• [RECORD EXTRACTS]:
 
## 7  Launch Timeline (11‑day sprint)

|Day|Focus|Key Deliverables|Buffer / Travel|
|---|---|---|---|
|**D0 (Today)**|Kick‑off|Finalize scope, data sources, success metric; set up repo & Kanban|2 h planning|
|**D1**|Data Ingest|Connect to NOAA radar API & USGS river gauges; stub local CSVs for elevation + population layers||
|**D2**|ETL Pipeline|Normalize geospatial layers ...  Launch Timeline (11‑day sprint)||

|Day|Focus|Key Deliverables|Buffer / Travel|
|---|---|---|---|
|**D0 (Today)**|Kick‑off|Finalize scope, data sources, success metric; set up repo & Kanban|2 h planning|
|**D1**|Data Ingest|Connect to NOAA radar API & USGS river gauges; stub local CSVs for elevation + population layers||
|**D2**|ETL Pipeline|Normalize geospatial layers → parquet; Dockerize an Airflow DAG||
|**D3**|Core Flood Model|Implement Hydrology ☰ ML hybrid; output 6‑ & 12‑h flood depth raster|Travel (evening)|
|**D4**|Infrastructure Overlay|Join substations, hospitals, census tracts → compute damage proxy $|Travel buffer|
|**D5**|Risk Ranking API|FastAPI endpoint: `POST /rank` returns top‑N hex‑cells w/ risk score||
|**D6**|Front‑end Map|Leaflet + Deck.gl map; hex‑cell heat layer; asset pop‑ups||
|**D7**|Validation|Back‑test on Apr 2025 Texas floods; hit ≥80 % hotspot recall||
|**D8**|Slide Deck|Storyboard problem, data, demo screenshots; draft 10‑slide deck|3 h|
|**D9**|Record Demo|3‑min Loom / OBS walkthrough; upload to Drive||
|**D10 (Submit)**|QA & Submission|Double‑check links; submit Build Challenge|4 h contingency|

• [REQUIRED WORK]: Nothing may be left out. Copy each line of the listing exactly.

• [ANSWER TO THE EXERCISE]:
## 7  Launch Timeline (11‑day sprint)

|Day|Focus|Key Deliverables|Buffer / Travel|
|---|---|---|---|
|**D0 (Today)**|Kick‑off|Finalize scope, data sources, success metric; set up repo & Kanban|2 h planning|
|**D1**|Data Ingest|Connect to NOAA radar API & USGS river gauges; stub local CSVs for elevation + population layers||
|**D2**|ETL Pipeline|Normalize geospatial layers ...  Launch Timeline (11‑day sprint)||

|Day|Focus|Key Deliverables|Buffer / Travel|
|---|---|---|---|
|**D0 (Today)**|Kick‑off|Finalize scope, data sources, success metric; set up repo & Kanban|2 h planning|
|**D1**|Data Ingest|Connect to NOAA radar API & USGS river gauges; stub local CSVs for elevation + population layers||
|**D2**|ETL Pipeline|Normalize geospatial layers → parquet; Dockerize an Airflow DAG||
|**D3**|Core Flood Model|Implement Hydrology ☰ ML hybrid; output 6‑ & 12‑h flood depth raster|Travel (evening)|
|**D4**|Infrastructure Overlay|Join substations, hospitals, census tracts → compute damage proxy $|Travel buffer|
|**D5**|Risk Ranking API|FastAPI endpoint: `POST /rank` returns top‑N hex‑cells w/ risk score||
|**D6**|Front‑end Map|Leaflet + Deck.gl map; hex‑cell heat layer; asset pop‑ups||
|**D7**|Validation|Back‑test on Apr 2025 Texas floods; hit ≥80 % hotspot recall||
|**D8**|Slide Deck|Storyboard problem, data, demo screenshots; draft 10‑slide deck|3 h|
|**D9**|Record Demo|3‑min Loom / OBS walkthrough; upload to Drive||
|**D10 (Submit)**|QA & Submission|Double‑check links; submit Build Challenge|4 h contingency|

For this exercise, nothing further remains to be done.